Leaving the images aside, transcribe all the data below exactly.

| Supplied records |
_ _ _ _

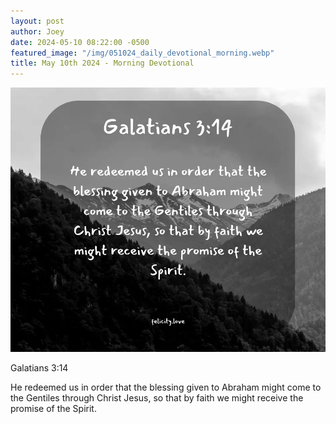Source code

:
 ```yaml
---
layout: post
author: Joey
date: 2024-05-10 08:22:00 -0500
featured_image: "/img/051024_daily_devotional_morning.webp"
title: May 10th 2024 - Morning Devotional
---
```


[![May 10th 2024 - Morning Devotional](/img/051024_daily_devotional_morning.webp)](/img/051024_daily_devotional_morning.webp)

Galatians 3:14

He redeemed us in order that the blessing given to Abraham might come to the Gentiles through Christ Jesus, so that by faith we might receive the promise of the Spirit.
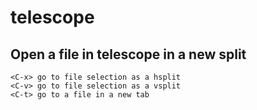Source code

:# telescope



## Open a file in telescope in a new split
```
<C-x> go to file selection as a hsplit   
<C-v> go to file selection as a vsplit   
<C-t> go to a file in a new tab
```
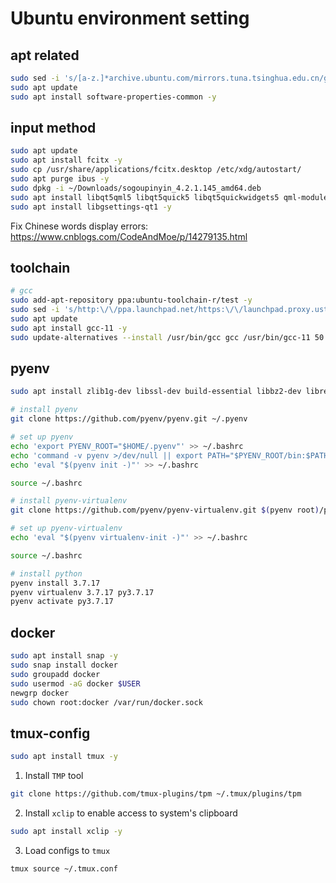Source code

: # Ubuntu environment setting

## apt related
```bash
sudo sed -i 's/[a-z.]*archive.ubuntu.com/mirrors.tuna.tsinghua.edu.cn/g' /etc/apt/sources.list
sudo apt update
sudo apt install software-properties-common -y
```

## input method
```bash
sudo apt update
sudo apt install fcitx -y
sudo cp /usr/share/applications/fcitx.desktop /etc/xdg/autostart/
sudo apt purge ibus -y
sudo dpkg -i ~/Downloads/sogoupinyin_4.2.1.145_amd64.deb
sudo apt install libqt5qml5 libqt5quick5 libqt5quickwidgets5 qml-module-qtquick2 -y
sudo apt install libgsettings-qt1 -y
```
Fix Chinese words display errors: https://www.cnblogs.com/CodeAndMoe/p/14279135.html


## toolchain
```bash
# gcc
sudo add-apt-repository ppa:ubuntu-toolchain-r/test -y
sudo sed -i 's/http:\/\/ppa.launchpad.net/https:\/\/launchpad.proxy.ustclug.org/g' /etc/apt/sources.list.d/*.list
sudo apt update
sudo apt install gcc-11 -y
sudo update-alternatives --install /usr/bin/gcc gcc /usr/bin/gcc-11 50

```

## pyenv
```bash
sudo apt install zlib1g-dev libssl-dev build-essential libbz2-dev libreadline-dev libsqlite3-dev llvm libncurses5-dev xz-utils tk-dev libxml2-dev libxmlsec1-dev libffi-dev liblzma-dev

# install pyenv
git clone https://github.com/pyenv/pyenv.git ~/.pyenv

# set up pyenv
echo 'export PYENV_ROOT="$HOME/.pyenv"' >> ~/.bashrc
echo 'command -v pyenv >/dev/null || export PATH="$PYENV_ROOT/bin:$PATH"' >> ~/.bashrc
echo 'eval "$(pyenv init -)"' >> ~/.bashrc

source ~/.bashrc

# install pyenv-virtualenv
git clone https://github.com/pyenv/pyenv-virtualenv.git $(pyenv root)/plugins/pyenv-virtualenv

# set up pyenv-virtualenv
echo 'eval "$(pyenv virtualenv-init -)"' >> ~/.bashrc

source ~/.bashrc

# install python
pyenv install 3.7.17
pyenv virtualenv 3.7.17 py3.7.17
pyenv activate py3.7.17

```

## docker
```bash
sudo apt install snap -y
sudo snap install docker
sudo groupadd docker
sudo usermod -aG docker $USER
newgrp docker
sudo chown root:docker /var/run/docker.sock
```


## tmux-config
```bash
sudo apt install tmux -y
```

1. Install `TMP` tool
```bash
git clone https://github.com/tmux-plugins/tpm ~/.tmux/plugins/tpm
```
2. Install `xclip` to enable access to system's clipboard
```bash
sudo apt install xclip -y
```

3. Load configs to `tmux`
```bash
tmux source ~/.tmux.conf
```
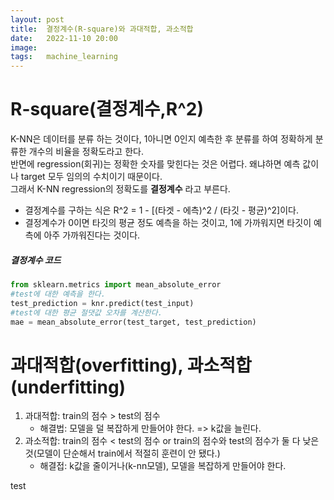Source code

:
 ```yaml
---
layout: post
title:  결정계수(R-square)와 과대적합, 과소적합 
date:   2022-11-10 20:00
image:  
tags:   machine_learning
---
```


# R-square(결정계수,R^2)  

K-NN은 데이터를 분류 하는 것이다, 1아니면 0인지 예측한 후 분류를 하여 정확하게 분류한 개수의 비율을 정확도라고 한다.  
반면에  regression(회귀)는 정확한 숫자를 맞힌다는 것은 어렵다. 왜냐하면 예측 값이나 target 모두 임의의 수치이기 때문이다.  
그래서 K-NN regression의 정확도를 __결정계수__ 라고 부른다.  
* 결정계수를 구하는 식은 R^2 = 1 - [(타겟 - 에측)^2 / (타깃 - 평균)^2]이다.
* 결정계수가 0이면 타깃의 평균 정도 예측을 하는 것이고, 1에 가까워지면 타깃이 예측에 아주 가까워진다는 것이다.  
##### 결정계수 코드
```py
from sklearn.metrics import mean_absolute_error
#test에 대한 예측을 한다.
test_prediction = knr.predict(test_input)
#test에 대한 평균 절댓값 오차를 계산한다.
mae = mean_absolute_error(test_target, test_prediction)
```

# 과대적합(overfitting), 과소적합(underfitting)
1. 과대적합: train의 점수 > test의 점수
    * 해결법: 모델을 덜 복잡하게 만들어야 한다. => k값을 늘린다.
2. 과소적합: train의 점수 < test의 점수  or  train의 점수와 test의 점수가 둘 다 낮은 것(모델이 단순해서 train에서 적절히 훈련이 안 됐다.)
    * 해결접: k값을 줄이거나(k-nn모델), 모델을 복잡하게 만들어야 한다.


test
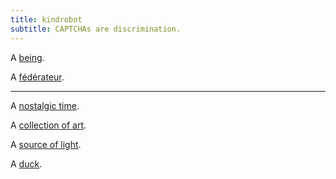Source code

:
 ```yaml
---
title: kindrobot
subtitle: CAPTCHAs are discrimination.
---
```


A [being](https://resume.kindrobot.ca/resume.html).

A [fédérateur](https://tiny.tilde.website/@kindrobot).

-------

A [nostalgic time](https://spring83.kindrobot.ca).

A [collection of art](https://piepi.art).

A [source of light](https://chez.kindrobot.ca/puter.html).

A [duck](http://🦆.to/).

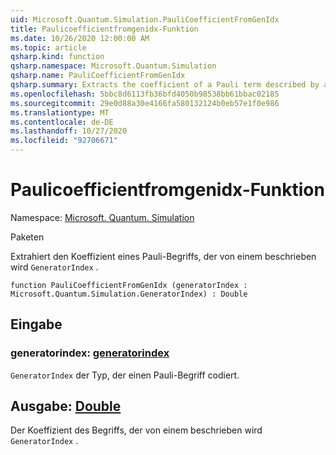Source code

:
 ```yaml
---
uid: Microsoft.Quantum.Simulation.PauliCoefficientFromGenIdx
title: Paulicoefficientfromgenidx-Funktion
ms.date: 10/26/2020 12:00:00 AM
ms.topic: article
qsharp.kind: function
qsharp.namespace: Microsoft.Quantum.Simulation
qsharp.name: PauliCoefficientFromGenIdx
qsharp.summary: Extracts the coefficient of a Pauli term described by a `GeneratorIndex`.
ms.openlocfilehash: 5bbc8d6113fb36bfd4050b98538bb61bbac02185
ms.sourcegitcommit: 29e0d88a30e4166fa580132124b0eb57e1f0e986
ms.translationtype: MT
ms.contentlocale: de-DE
ms.lasthandoff: 10/27/2020
ms.locfileid: "92706671"
---
```

# <a name="paulicoefficientfromgenidx-function"></a>Paulicoefficientfromgenidx-Funktion

Namespace: [Microsoft. Quantum. Simulation](xref:Microsoft.Quantum.Simulation)

Paketen [](https://nuget.org/packages/)


Extrahiert den Koeffizient eines Pauli-Begriffs, der von einem beschrieben wird `GeneratorIndex` .

```qsharp
function PauliCoefficientFromGenIdx (generatorIndex : Microsoft.Quantum.Simulation.GeneratorIndex) : Double
```


## <a name="input"></a>Eingabe

### <a name="generatorindex--generatorindex"></a>generatorindex: [generatorindex](xref:Microsoft.Quantum.Simulation.GeneratorIndex)

`GeneratorIndex` der Typ, der einen Pauli-Begriff codiert.



## <a name="output--double"></a>Ausgabe: [Double](xref:microsoft.quantum.lang-ref.double)

Der Koeffizient des Begriffs, der von einem beschrieben wird `GeneratorIndex` .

_ _ _ _

| Finished exercise |
Source code

:
 ```yaml
---
layout: post
author: Joey
date: 2024-05-10 08:22:00 -0500
featured_image: "/img/051024_daily_devotional_morning.webp"
title: May 10th 2024 - Morning Devotional
---
```


[![May 10th 2024 - Morning Devotional](/img/051024_daily_devotional_morning.webp)](/img/051024_daily_devotional_morning.webp)

Galatians 3:14

He redeemed us in order that the blessing given to Abraham might come to the Gentiles through Christ Jesus, so that by faith we might receive the promise of the Spirit.
Source code

:# telescope



## Open a file in telescope in a new split
```
<C-x> go to file selection as a hsplit   
<C-v> go to file selection as a vsplit   
<C-t> go to a file in a new tab
```
Source code

: # Ubuntu environment setting

## apt related
```bash
sudo sed -i 's/[a-z.]*archive.ubuntu.com/mirrors.tuna.tsinghua.edu.cn/g' /etc/apt/sources.list
sudo apt update
sudo apt install software-properties-common -y
```

## input method
```bash
sudo apt update
sudo apt install fcitx -y
sudo cp /usr/share/applications/fcitx.desktop /etc/xdg/autostart/
sudo apt purge ibus -y
sudo dpkg -i ~/Downloads/sogoupinyin_4.2.1.145_amd64.deb
sudo apt install libqt5qml5 libqt5quick5 libqt5quickwidgets5 qml-module-qtquick2 -y
sudo apt install libgsettings-qt1 -y
```
Fix Chinese words display errors: https://www.cnblogs.com/CodeAndMoe/p/14279135.html


## toolchain
```bash
# gcc
sudo add-apt-repository ppa:ubuntu-toolchain-r/test -y
sudo sed -i 's/http:\/\/ppa.launchpad.net/https:\/\/launchpad.proxy.ustclug.org/g' /etc/apt/sources.list.d/*.list
sudo apt update
sudo apt install gcc-11 -y
sudo update-alternatives --install /usr/bin/gcc gcc /usr/bin/gcc-11 50

```

## pyenv
```bash
sudo apt install zlib1g-dev libssl-dev build-essential libbz2-dev libreadline-dev libsqlite3-dev llvm libncurses5-dev xz-utils tk-dev libxml2-dev libxmlsec1-dev libffi-dev liblzma-dev

# install pyenv
git clone https://github.com/pyenv/pyenv.git ~/.pyenv

# set up pyenv
echo 'export PYENV_ROOT="$HOME/.pyenv"' >> ~/.bashrc
echo 'command -v pyenv >/dev/null || export PATH="$PYENV_ROOT/bin:$PATH"' >> ~/.bashrc
echo 'eval "$(pyenv init -)"' >> ~/.bashrc

source ~/.bashrc

# install pyenv-virtualenv
git clone https://github.com/pyenv/pyenv-virtualenv.git $(pyenv root)/plugins/pyenv-virtualenv

# set up pyenv-virtualenv
echo 'eval "$(pyenv virtualenv-init -)"' >> ~/.bashrc

source ~/.bashrc

# install python
pyenv install 3.7.17
pyenv virtualenv 3.7.17 py3.7.17
pyenv activate py3.7.17

```

## docker
```bash
sudo apt install snap -y
sudo snap install docker
sudo groupadd docker
sudo usermod -aG docker $USER
newgrp docker
sudo chown root:docker /var/run/docker.sock
```


## tmux-config
```bash
sudo apt install tmux -y
```

1. Install `TMP` tool
```bash
git clone https://github.com/tmux-plugins/tpm ~/.tmux/plugins/tpm
```
2. Install `xclip` to enable access to system's clipboard
```bash
sudo apt install xclip -y
```

3. Load configs to `tmux`
```bash
tmux source ~/.tmux.conf
```
Source code

:
 ```yaml
---
layout: post
title:  결정계수(R-square)와 과대적합, 과소적합 
date:   2022-11-10 20:00
image:  
tags:   machine_learning
---
```


# R-square(결정계수,R^2)  

K-NN은 데이터를 분류 하는 것이다, 1아니면 0인지 예측한 후 분류를 하여 정확하게 분류한 개수의 비율을 정확도라고 한다.  
반면에  regression(회귀)는 정확한 숫자를 맞힌다는 것은 어렵다. 왜냐하면 예측 값이나 target 모두 임의의 수치이기 때문이다.  
그래서 K-NN regression의 정확도를 __결정계수__ 라고 부른다.  
* 결정계수를 구하는 식은 R^2 = 1 - [(타겟 - 에측)^2 / (타깃 - 평균)^2]이다.
* 결정계수가 0이면 타깃의 평균 정도 예측을 하는 것이고, 1에 가까워지면 타깃이 예측에 아주 가까워진다는 것이다.  
##### 결정계수 코드
```py
from sklearn.metrics import mean_absolute_error
#test에 대한 예측을 한다.
test_prediction = knr.predict(test_input)
#test에 대한 평균 절댓값 오차를 계산한다.
mae = mean_absolute_error(test_target, test_prediction)
```

# 과대적합(overfitting), 과소적합(underfitting)
1. 과대적합: train의 점수 > test의 점수
    * 해결법: 모델을 덜 복잡하게 만들어야 한다. => k값을 늘린다.
2. 과소적합: train의 점수 < test의 점수  or  train의 점수와 test의 점수가 둘 다 낮은 것(모델이 단순해서 train에서 적절히 훈련이 안 됐다.)
    * 해결접: k값을 줄이거나(k-nn모델), 모델을 복잡하게 만들어야 한다.


test
Source code

:
 ```yaml
---
title: kindrobot
subtitle: CAPTCHAs are discrimination.
---
```


A [being](https://resume.kindrobot.ca/resume.html).

A [fédérateur](https://tiny.tilde.website/@kindrobot).

-------

A [nostalgic time](https://spring83.kindrobot.ca).

A [collection of art](https://piepi.art).

A [source of light](https://chez.kindrobot.ca/puter.html).

A [duck](http://🦆.to/).

Source code

:
 ```yaml
---
uid: Microsoft.Quantum.Simulation.PauliCoefficientFromGenIdx
title: Paulicoefficientfromgenidx-Funktion
ms.date: 10/26/2020 12:00:00 AM
ms.topic: article
qsharp.kind: function
qsharp.namespace: Microsoft.Quantum.Simulation
qsharp.name: PauliCoefficientFromGenIdx
qsharp.summary: Extracts the coefficient of a Pauli term described by a `GeneratorIndex`.
ms.openlocfilehash: 5bbc8d6113fb36bfd4050b98538bb61bbac02185
ms.sourcegitcommit: 29e0d88a30e4166fa580132124b0eb57e1f0e986
ms.translationtype: MT
ms.contentlocale: de-DE
ms.lasthandoff: 10/27/2020
ms.locfileid: "92706671"
---
```

# <a name="paulicoefficientfromgenidx-function"></a>Paulicoefficientfromgenidx-Funktion

Namespace: [Microsoft. Quantum. Simulation](xref:Microsoft.Quantum.Simulation)

Paketen [](https://nuget.org/packages/)


Extrahiert den Koeffizient eines Pauli-Begriffs, der von einem beschrieben wird `GeneratorIndex` .

```qsharp
function PauliCoefficientFromGenIdx (generatorIndex : Microsoft.Quantum.Simulation.GeneratorIndex) : Double
```


## <a name="input"></a>Eingabe

### <a name="generatorindex--generatorindex"></a>generatorindex: [generatorindex](xref:Microsoft.Quantum.Simulation.GeneratorIndex)

`GeneratorIndex` der Typ, der einen Pauli-Begriff codiert.



## <a name="output--double"></a>Ausgabe: [Double](xref:microsoft.quantum.lang-ref.double)

Der Koeffizient des Begriffs, der von einem beschrieben wird `GeneratorIndex` .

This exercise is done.